I am trying to prove that $\forall x_1,\dots,x_n,y_1,\dots,y_n \in \mathbb R$: $(\sum_{i=1}^{n}x_i\ y_i)^2 \leq \ (\sum_{i=1}^{n}i \ x_i^2) \cdot (\sum_{i=1}^{n} \frac{y_i^2}{i})$

I know the cauchy-schwarz inequality is $(\sum_{i=1}^{n}x_i\ y_i)^2 \leq \ (\sum_{i=1}^{n}x_i^2) \cdot (\sum_{i=1}^{n} y_i^2)$

I am trying to show that $(\sum_{i=1}^{n}x_i^2) \cdot (\sum_{i=1}^{n} y_i^2) \leq \ (\sum_{i=1}^{n}i \ x_i^2) \cdot (\sum_{i=1}^{n} \frac{y_i^2}{i})$ but I don't know how to continue from there..

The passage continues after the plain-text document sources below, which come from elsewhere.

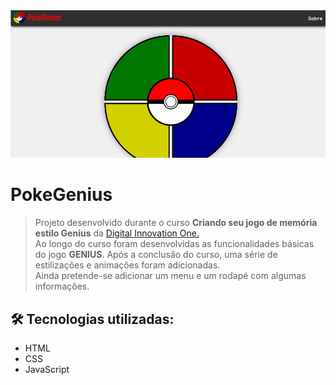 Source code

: <img src="./images/capa.png" alt="capa" />
<br />

# PokeGenius

> Projeto desenvolvido durante o curso **Criando seu jogo de memória estilo Genius** da [Digital Innovation One.](https://digitalinnovation.one/) <br>
> Ao longo do curso foram desenvolvidas as funcionalidades básicas do jogo **GENIUS**. Após a conclusão do curso, uma série de estilizações e animações foram adicionadas. <br>
> Ainda pretende-se adicionar um menu e um rodapé com algumas informações.


## 🛠 Tecnologias utilizadas:

- HTML
- CSS
- JavaScript
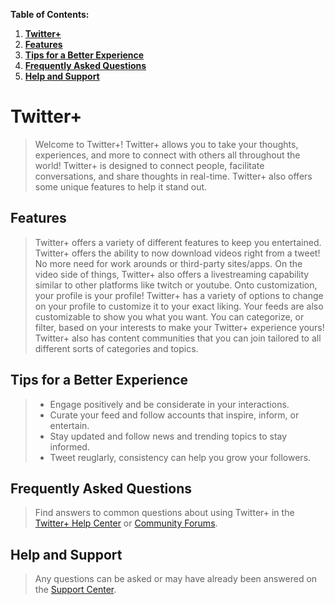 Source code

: **Table of Contents:**
1. [**Twitter+**](https://github.com/John-Tedesco/ChipmunkCoders/blob/main/README.md#twitter)
2. [**Features**](https://github.com/John-Tedesco/ChipmunkCoders/blob/main/README.md#features)
3. [**Tips for a Better Experience**](https://github.com/John-Tedesco/ChipmunkCoders/blob/main/README.md#tips-for-a-better-experience)
4. [**Frequently Asked Questions**](https://github.com/John-Tedesco/ChipmunkCoders/blob/main/README.md#frequently-asked-questions)
5. [**Help and Support**](https://github.com/John-Tedesco/ChipmunkCoders/blob/main/README.md#help-and-support)
# Twitter+
> Welcome to Twitter+! Twitter+ allows you to take your thoughts, experiences, and more to connect with others all throughout the world! Twitter+ is designed to connect people, facilitate conversations, and share thoughts in real-time. Twitter+ also offers some unique features to help it stand out.
## Features
> Twitter+ offers a variety of different features to keep you entertained. Twitter+ offers the ability to now download videos right from a tweet! No more need for work arounds or third-party sites/apps. On the video side of things, Twitter+ also offers a livestreaming capability similar to other platforms like twitch or youtube. Onto customization, your profile is your profile! Twitter+ has a variety of options to change on your profile to customize it to your exact liking. Your feeds are also customizable to show you what you want. You can categorize, or filter, based on your interests to make your Twitter+ experience yours! Twitter+ also has content communities that you can join tailored to all different sorts of categories and topics.
## Tips for a Better Experience
> - Engage positively and be considerate in your interactions.
> - Curate your feed and follow accounts that inspire, inform, or entertain.
> - Stay updated and follow news and trending topics to stay informed.
> - Tweet reuglarly, consistency can help you grow your followers.
## Frequently Asked Questions
> Find answers to common questions about using Twitter+ in the [Twitter+ Help Center](Twitter+HelpCenter.com/) or [Community Forums](CommunityForums.com/).
## Help and Support
> Any questions can be asked or may have already been answered on the [Support Center](https://www.ThisHasToBeChanged.com/).
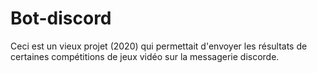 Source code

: # Bot-discord
Ceci est un vieux projet (2020) qui permettait d'envoyer les résultats de certaines compétitions de jeux vidéo sur la messagerie discorde.
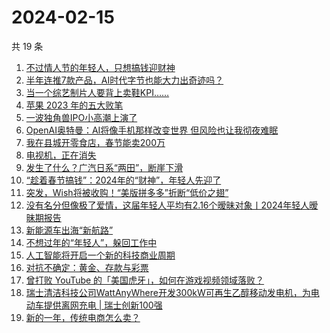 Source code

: # 2024-02-15

共 19 条

<!-- BEGIN 36KR -->
<!-- 最后更新时间 2024-02-15 01:03:43 +0800 -->
1. [不过情人节的年轻人，只想搞钱迎财神](https://36kr.com/p/2647634792464644)
1. [半年连推7款产品，AI时代字节也能大力出奇迹吗？](https://36kr.com/p/2647038842519810)
1. [当一个综艺制片人要背上卖鞋KPI……](https://36kr.com/p/2638218419403909)
1. [苹果 2023 年的五大败笔](https://36kr.com/p/2578387281962371)
1. [一波独角兽IPO小高潮上演了](https://36kr.com/p/2646662433242240)
1. [OpenAI奥特曼：AI将像手机那样改变世界 但风险也让我彻夜难眠](https://36kr.com/p/2647768734252168)
1. [我在县城开零食店，春节能卖200万](https://36kr.com/p/2647671193091201)
1. [电视机，正在消失](https://36kr.com/p/2646772258275591)
1. [发生了什么？广汽日系“两田”，断崖下滑](https://36kr.com/p/2646692460445960)
1. [“趁着春节搞钱”：2024年的“财神”，年轻人先迎了](https://36kr.com/p/2647621354736900)
1. [突发，Wish将被收购！“美版拼多多”折断“低价之翅”](https://36kr.com/p/2646550368928004)
1. [没有名分但像极了爱情，这届年轻人平均有2.16个暧昧对象丨2024年轻人暧昧期报告](https://36kr.com/p/2647785458220165)
1. [新能源车出海“新航路”](https://36kr.com/p/2646685431759113)
1. [不想过年的“年轻人”，躲回工作中](https://36kr.com/p/2646332413116673)
1. [人工智能将开启一个新的科技商业周期](https://36kr.com/p/2646431732662536)
1. [对抗不确定：黄金、存款与彩票](https://36kr.com/p/2646546987286788)
1. [曾打败 YouTube 的「美国虎牙」，如何在游戏视频领域落败？](https://36kr.com/p/2646428924771458)
1. [瑞士清洁科技公司WattAnyWhere开发300kW可再生乙醇移动发电机，为电动车提供离网充电 | 瑞士创新100强](https://36kr.com/p/2647676472364551)
1. [新的一年，传统电商怎么卖？](https://36kr.com/p/2646948552981632)
<!-- END 36KR -->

• well, $x_iy_i = \tilde x_i \tilde y_i$ with $\tilde x_i = \sqrt ix_i$ and $\tilde y_i = \frac{y_i}{\sqrt i}$... so just use CS on $\tilde x, \tilde y$ – Surb Jun 9 '17 at 15:16

## 2 Answers

$\displaystyle\left(\sum_{i=1}^nx_iy_i\right)^2=\left(\sum_{i=1}^n\left(\sqrt ix_i\right)\left(\frac{y_i}{\sqrt i}\right)\right)^2\leqslant\left(\sum_{i=1}^ni{x_i}^2\right)\left(\sum_{i=1}^n\frac{{y_i}^2}i\right)$

Hint: Write $$\left(\sum_{i=1}^n x_iy_i\right)^2 = \left(\sum_{i=1}^n (x_i \sqrt{i}) \left( \frac{y_i}{\sqrt{i}}\right)\right)^2.$$ What happens when you apply CS to this?